Every line between the top of the data below and the line with "模型的感受域。因果是指模型只", both ends included, must be retyped exactly.

Input material:
──────────────────────────────
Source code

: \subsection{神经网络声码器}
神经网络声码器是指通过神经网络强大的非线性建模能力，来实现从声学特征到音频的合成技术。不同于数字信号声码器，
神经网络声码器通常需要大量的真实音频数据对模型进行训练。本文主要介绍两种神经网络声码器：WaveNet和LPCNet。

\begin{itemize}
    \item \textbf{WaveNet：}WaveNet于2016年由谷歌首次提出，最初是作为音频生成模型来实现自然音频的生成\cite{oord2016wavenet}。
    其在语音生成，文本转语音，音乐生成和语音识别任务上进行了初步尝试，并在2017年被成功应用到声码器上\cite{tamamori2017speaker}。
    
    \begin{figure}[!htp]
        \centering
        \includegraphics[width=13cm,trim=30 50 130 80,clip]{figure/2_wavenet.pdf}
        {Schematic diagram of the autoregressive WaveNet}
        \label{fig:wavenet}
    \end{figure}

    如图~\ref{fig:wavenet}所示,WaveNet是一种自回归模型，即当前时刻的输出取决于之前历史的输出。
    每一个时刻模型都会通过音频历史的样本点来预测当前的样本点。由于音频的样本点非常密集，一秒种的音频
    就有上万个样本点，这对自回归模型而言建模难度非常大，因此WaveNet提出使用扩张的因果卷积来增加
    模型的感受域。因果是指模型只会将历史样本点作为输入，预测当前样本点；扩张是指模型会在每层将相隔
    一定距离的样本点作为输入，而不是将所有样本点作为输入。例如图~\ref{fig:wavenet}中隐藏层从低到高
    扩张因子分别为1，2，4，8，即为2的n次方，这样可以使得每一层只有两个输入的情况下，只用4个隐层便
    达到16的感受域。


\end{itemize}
──────────────────────────────
Solved problem:
Source code

: \subsection{神经网络声码器}
神经网络声码器是指通过神经网络强大的非线性建模能力，来实现从声学特征到音频的合成技术。不同于数字信号声码器，
神经网络声码器通常需要大量的真实音频数据对模型进行训练。本文主要介绍两种神经网络声码器：WaveNet和LPCNet。

\begin{itemize}
    \item \textbf{WaveNet：}WaveNet于2016年由谷歌首次提出，最初是作为音频生成模型来实现自然音频的生成\cite{oord2016wavenet}。
    其在语音生成，文本转语音，音乐生成和语音识别任务上进行了初步尝试，并在2017年被成功应用到声码器上\cite{tamamori2017speaker}。
    
    \begin{figure}[!htp]
        \centering
        \includegraphics[width=13cm,trim=30 50 130 80,clip]{figure/2_wavenet.pdf}
        {Schematic diagram of the autoregressive WaveNet}
        \label{fig:wavenet}
    \end{figure}

    如图~\ref{fig:wavenet}所示,WaveNet是一种自回归模型，即当前时刻的输出取决于之前历史的输出。
    每一个时刻模型都会通过音频历史的样本点来预测当前的样本点。由于音频的样本点非常密集，一秒种的音频
    就有上万个样本点，这对自回归模型而言建模难度非常大，因此WaveNet提出使用扩张的因果卷积来增加
    模型的感受域。因果是指模型只会将历史样本点作为输入，预测当前样本点；扩张是指模型会在每层将相隔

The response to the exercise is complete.